Start of Given information

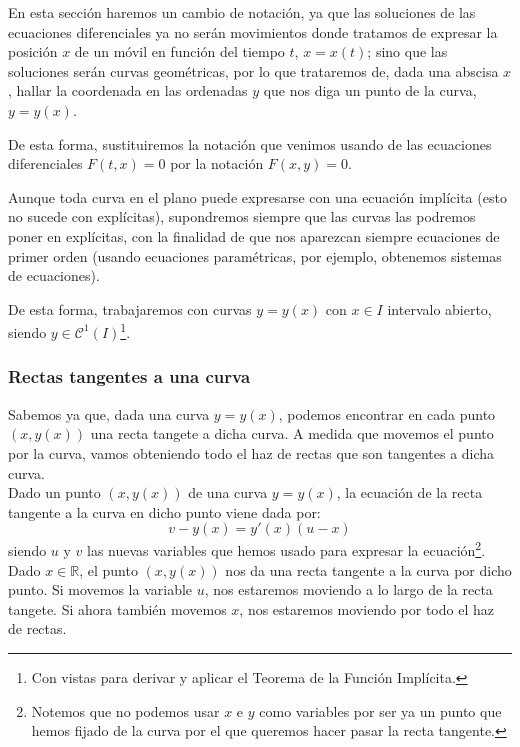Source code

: \begin{notacion}
    En esta sección haremos un cambio de notación, ya que las soluciones de las ecuaciones diferenciales ya no serán movimientos donde tratamos de expresar la posición $x$ de un móvil en función del tiempo $t$, $x = x(t)$; sino que las soluciones serán curvas geométricas, por lo que trataremos de, dada una abscisa $x$, hallar la coordenada en las ordenadas $y$ que nos diga un punto de la curva, $y = y(x)$.

    De esta forma, sustituiremos la notación que venimos usando de las ecuaciones diferenciales $F(t,x) = 0$ por la notación $F(x,y) = 0$.
\end{notacion}

Aunque toda curva en el plano puede expresarse con una ecuación implícita (esto no sucede con explícitas), supondremos siempre que las curvas las podremos poner en explícitas, con la finalidad de que nos aparezcan siempre ecuaciones de primer orden (usando ecuaciones paramétricas, por ejemplo, obtenemos sistemas de ecuaciones).

De esta forma, trabajaremos con curvas $y=y(x)$ con $x\in I$ intervalo abierto, siendo $y\in \mathcal{C}^1(I)$\footnote{Con vistas para derivar y aplicar el Teorema de la Función Implícita.}.

\subsubsection{Rectas tangentes a una curva}
Sabemos ya que, dada una curva $y = y(x)$, podemos encontrar en cada punto $(x,y(x))$ una recta tangete a dicha curva. A medida que movemos el punto por la curva, vamos obteniendo todo el haz de rectas que son tangentes a dicha curva.\\

Dado un punto $(x,y(x))$ de una curva $y=y(x)$, la ecuación de la recta tangente a la curva en dicho punto viene dada por:
\begin{equation*}
    v-y(x) = y'(x) (u-x)
\end{equation*}
siendo $u$ y $v$ las nuevas variables que hemos usado para expresar la ecuación\footnote{Notemos que no podemos usar $x$ e $y$ como variables por ser ya un punto que hemos fijado de la curva por el que queremos hacer pasar la recta tangente.}.\\

Dado $x\in \mathbb{R}$, el punto $(x,y(x))$ nos da una recta tangente a la curva por dicho punto. Si movemos la variable $u$, nos estaremos moviendo a lo largo de la recta tangete. Si ahora también movemos $x$, nos estaremos moviendo por todo el haz de rectas.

End of Given information

## Work required
Go through the records above and copy every line holding the word "ecuación".

## Solution for this problem
Aunque toda curva en el plano puede expresarse con una ecuación implícita (esto no sucede con explícitas), supondremos siempre que las curvas las podremos poner en explícitas, con la finalidad de que nos aparezcan siempre ecuaciones de primer orden (usando ecuaciones paramétricas, por ejemplo, obtenemos sistemas de ecuaciones).
Dado un punto $(x,y(x))$ de una curva $y=y(x)$, la ecuación de la recta tangente a la curva en dicho punto viene dada por:
siendo $u$ y $v$ las nuevas variables que hemos usado para expresar la ecuación\footnote{Notemos que no podemos usar $x$ e $y$ como variables por ser ya un punto que hemos fijado de la curva por el que queremos hacer pasar la recta tangente.}.\\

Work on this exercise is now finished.